Interesting to me are the people who will now state, “But hold on, you haven’t factored in transportation costs to get to work and child care.” Okay let’s look at that. First I want to pose a question however. How much does the government subsidize the wages of working people not on assistance for their transportation? Well, The answer is zero transportation funds. I’m expected – as are all working people – to pay for my personal or public transportation needs out of the salary that I earn. It’s only when I’m on social assistance that I may receive additional funds for transportation.

As for childcare? Well childcare subsidy is possible for any working person based on their wages, expenses, and overall family income. You do not for example have to be receiving social assistance to have some childcare subsidy eligibility. But again, most working people who have childcare costs, pay for that care out of their regular income.

The issue of having to pay entirely for things without any assistance from anyone else is something that those who have been on some form of government assistance for prolonged periods sometimes have a hard time of understanding. Not all mind you, just some.
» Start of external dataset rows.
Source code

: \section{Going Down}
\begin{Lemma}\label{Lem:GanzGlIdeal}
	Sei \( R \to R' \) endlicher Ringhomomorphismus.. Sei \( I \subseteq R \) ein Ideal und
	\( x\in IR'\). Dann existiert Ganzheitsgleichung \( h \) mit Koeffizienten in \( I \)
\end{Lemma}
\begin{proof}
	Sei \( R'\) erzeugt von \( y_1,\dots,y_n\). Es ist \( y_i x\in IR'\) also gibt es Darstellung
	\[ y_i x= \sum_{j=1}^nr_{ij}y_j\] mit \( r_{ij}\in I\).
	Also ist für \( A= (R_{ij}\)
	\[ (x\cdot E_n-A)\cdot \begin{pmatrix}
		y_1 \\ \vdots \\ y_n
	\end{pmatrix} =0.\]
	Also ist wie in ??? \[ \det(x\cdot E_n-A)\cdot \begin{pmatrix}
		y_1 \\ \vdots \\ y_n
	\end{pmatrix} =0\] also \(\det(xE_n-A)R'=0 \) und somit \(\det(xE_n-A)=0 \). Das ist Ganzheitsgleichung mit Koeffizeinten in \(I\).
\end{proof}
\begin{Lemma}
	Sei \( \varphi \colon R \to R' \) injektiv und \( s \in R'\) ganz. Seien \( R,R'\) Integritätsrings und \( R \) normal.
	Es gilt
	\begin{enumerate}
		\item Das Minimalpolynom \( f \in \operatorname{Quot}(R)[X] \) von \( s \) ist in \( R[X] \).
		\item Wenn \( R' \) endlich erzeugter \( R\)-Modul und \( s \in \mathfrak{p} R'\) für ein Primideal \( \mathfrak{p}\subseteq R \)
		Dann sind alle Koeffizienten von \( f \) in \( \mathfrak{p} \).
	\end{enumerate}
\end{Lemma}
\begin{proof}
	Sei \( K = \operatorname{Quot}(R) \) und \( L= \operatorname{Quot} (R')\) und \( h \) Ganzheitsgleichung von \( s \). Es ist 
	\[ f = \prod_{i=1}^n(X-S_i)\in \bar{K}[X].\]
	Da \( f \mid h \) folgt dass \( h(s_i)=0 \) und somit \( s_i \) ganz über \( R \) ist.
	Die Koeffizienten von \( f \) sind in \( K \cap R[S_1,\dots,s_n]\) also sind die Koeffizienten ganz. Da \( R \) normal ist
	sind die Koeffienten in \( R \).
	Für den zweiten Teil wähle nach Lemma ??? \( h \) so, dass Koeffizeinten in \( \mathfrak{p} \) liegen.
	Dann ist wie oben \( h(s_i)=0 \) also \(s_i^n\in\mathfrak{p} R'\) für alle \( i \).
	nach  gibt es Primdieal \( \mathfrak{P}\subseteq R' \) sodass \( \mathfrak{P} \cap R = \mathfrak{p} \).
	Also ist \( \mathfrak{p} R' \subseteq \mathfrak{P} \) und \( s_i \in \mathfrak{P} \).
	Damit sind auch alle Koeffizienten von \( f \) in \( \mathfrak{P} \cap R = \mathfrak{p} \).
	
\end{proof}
In fact, one of the other benefits that many on social assistance in this jurisdiction have difficulty adjusting to center on the topic of benefits. When you are in recipt of social assistance you may have dental, medical and optical coverage.
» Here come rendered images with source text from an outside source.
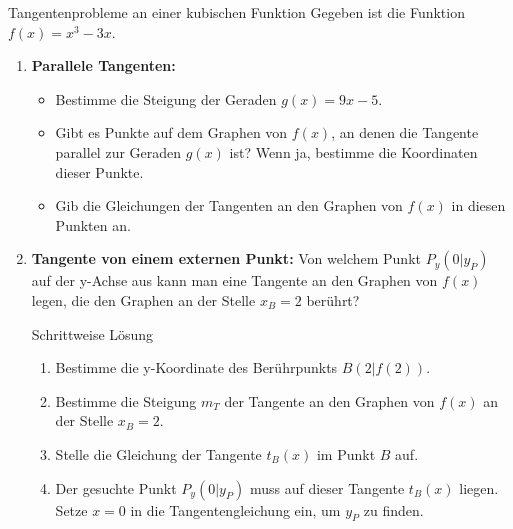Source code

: \begin{aufgabenumgebung}{Tangentenprobleme an einer kubischen Funktion}
Gegeben ist die Funktion $f(x) = x^3 - 3x$.
\begin{enumerate}
    \item \textbf{Parallele Tangenten:}
        \begin{itemize}
            \item Bestimme die Steigung der Geraden $g(x) = 9x - 5$.
            \item Gibt es Punkte auf dem Graphen von $f(x)$, an denen die Tangente parallel zur Geraden $g(x)$ ist? Wenn ja, bestimme die Koordinaten dieser Punkte.
            \item Gib die Gleichungen der Tangenten an den Graphen von $f(x)$ in diesen Punkten an.
        \end{itemize}
    \item \textbf{Tangente von einem externen Punkt:}
        Von welchem Punkt $P_y(0|y_P)$ auf der y-Achse aus kann man eine Tangente an den Graphen von $f(x)$ legen, die den Graphen an der Stelle $x_B=2$ berührt?
        \begin{tippumgebung}{Schrittweise Lösung}
        \begin{enumerate}
            \item Bestimme die y-Koordinate des Berührpunkts $B(2|f(2))$.
            \item Bestimme die Steigung $m_T$ der Tangente an den Graphen von $f(x)$ an der Stelle $x_B=2$.
            \item Stelle die Gleichung der Tangente $t_B(x)$ im Punkt $B$ auf.
            \item Der gesuchte Punkt $P_y(0|y_P)$ muss auf dieser Tangente $t_B(x)$ liegen. Setze $x=0$ in die Tangentengleichung ein, um $y_P$ zu finden.
        \end{enumerate}
        \end{tippumgebung}
\end{enumerate}
\end{aufgabenumgebung}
One of the misconceptions out there is that as soon as a person on social assistance obtains employment of any kind, their file is closed; and with that closure is a loss of benefits. However that’s not the case in the area I work in, while it may vary from place to place. Where I work, anyone on social assistance has their social assistance reduced and eventually finds themselves ineligible due to the income they receive. It’s like weaning off of assistance and learning to adjust to having full responsibility for your own expenses. One of the things that is really beneficial to those just starting new jobs is the possibility of still receiving medical benefits for 6 months or a year after starting a new job depending on whether or not the employer provides benefits, and even if they do, having to wait to receive them.

I’d personally like to remove the word, “minimum” when talking about minimum wage. After all, it evokes (for some anyhow) the idea that if you’re getting paid minimum wage, it only fair you perform minimum work. And that’s not the case by a long shot. I think you should do your best and put forth the best quality of work you can in order to not only feel better about yourself and the work you do, but to impress your employer enough to justify a higher wage.
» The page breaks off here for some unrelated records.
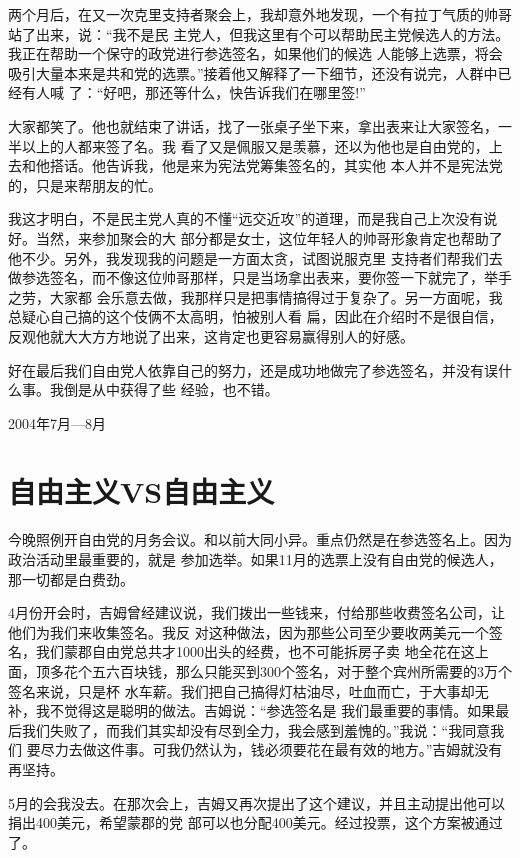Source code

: ﻿\documentclass[11pt]{article}
\begin{document}
两个月后，在又一次克里支持者聚会上，我却意外地发现，一个有拉丁气质的帅哥站了出来，说：``我不是民
主党人，但我这里有个可以帮助民主党候选人的方法。我正在帮助一个保守的政党进行参选签名，如果他们的候选
人能够上选票，将会吸引大量本来是共和党的选票。''接着他又解释了一下细节，还没有说完，人群中已经有人喊
了：``好吧，那还等什么，快告诉我们在哪里签!''

大家都笑了。他也就结束了讲话，找了一张桌子坐下来，拿出表来让大家签名，一半以上的人都来签了名。我
看了又是佩服又是羡慕，还以为他也是自由党的，上去和他搭话。他告诉我，他是来为宪法党筹集签名的，其实他
本人并不是宪法党的，只是来帮朋友的忙。

我这才明白，不是民主党人真的不懂``远交近攻''的道理，而是我自己上次没有说好。当然，来参加聚会的大
部分都是女士，这位年轻人的帅哥形象肯定也帮助了他不少。另外，我发现我的问题是一方面太贪，试图说服克里
支持者们帮我们去做参选签名，而不像这位帅哥那样，只是当场拿出表来，要你签一下就完了，举手之劳，大家都
会乐意去做，我那样只是把事情搞得过于复杂了。另一方面呢，我总疑心自己搞的这个伎俩不太高明，怕被别人看
扁，因此在介绍时不是很自信，反观他就大大方方地说了出来，这肯定也更容易赢得别人的好感。

好在最后我们自由党人依靠自己的努力，还是成功地做完了参选签名，并没有误什么事。我倒是从中获得了些
经验，也不错。

2004年7月---8月

\section{自由主义VS自由主义}

今晚照例开自由党的月务会议。和以前大同小异。重点仍然是在参选签名上。因为政治活动里最重要的，就是
参加选举。如果11月的选票上没有自由党的候选人，那一切都是白费劲。

4月份开会时，吉姆曾经建议说，我们拨出一些钱来，付给那些收费签名公司，让他们为我们来收集签名。我反
对这种做法，因为那些公司至少要收两美元一个签名，我们蒙郡自由党总共才1000出头的经费，也不可能拆房子卖
地全花在这上面，顶多花个五六百块钱，那么只能买到300个签名，对于整个宾州所需要的3万个签名来说，只是杯
水车薪。我们把自己搞得灯枯油尽，吐血而亡，于大事却无补，我不觉得这是聪明的做法。吉姆说：``参选签名是
我们最重要的事情。如果最后我们失败了，而我们其实却没有尽到全力，我会感到羞愧的。''我说：``我同意我们
要尽力去做这件事。可我仍然认为，钱必须要花在最有效的地方。''吉姆就没有再坚持。

5月的会我没去。在那次会上，吉姆又再次提出了这个建议，并且主动提出他可以捐出400美元，希望蒙郡的党
部可以也分配400美元。经过投票，这个方案被通过了。
\end{document}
Everything has a flip side though doesn’t it? After all, wouldn’t some employers figure if they are getting real production out of someone who is working for minimum wage, why pay more? This kind of thinking is small-minded are short-sighted in my view. So instead of an employer thinking this way, I’d hope they’d think to themselves, “I want this person to stick around, which they won’t if they have a great work ethic and I’ll be forced to go through the hiring process all over again.”

When you’re working for minimum wage, work with personal pride no matter the job; don’t work for the pay cheque, work for your dignity, your future and your present self-worth.


One thought on “What’s Your Minimum Wage?

  1. I agree you should work with personal pride in your job no matter what you are being paid. Unfortunately in great many cases employers view employees and expendable. We are going toward a just in time labor system where most employees are used when needed and then thrown away.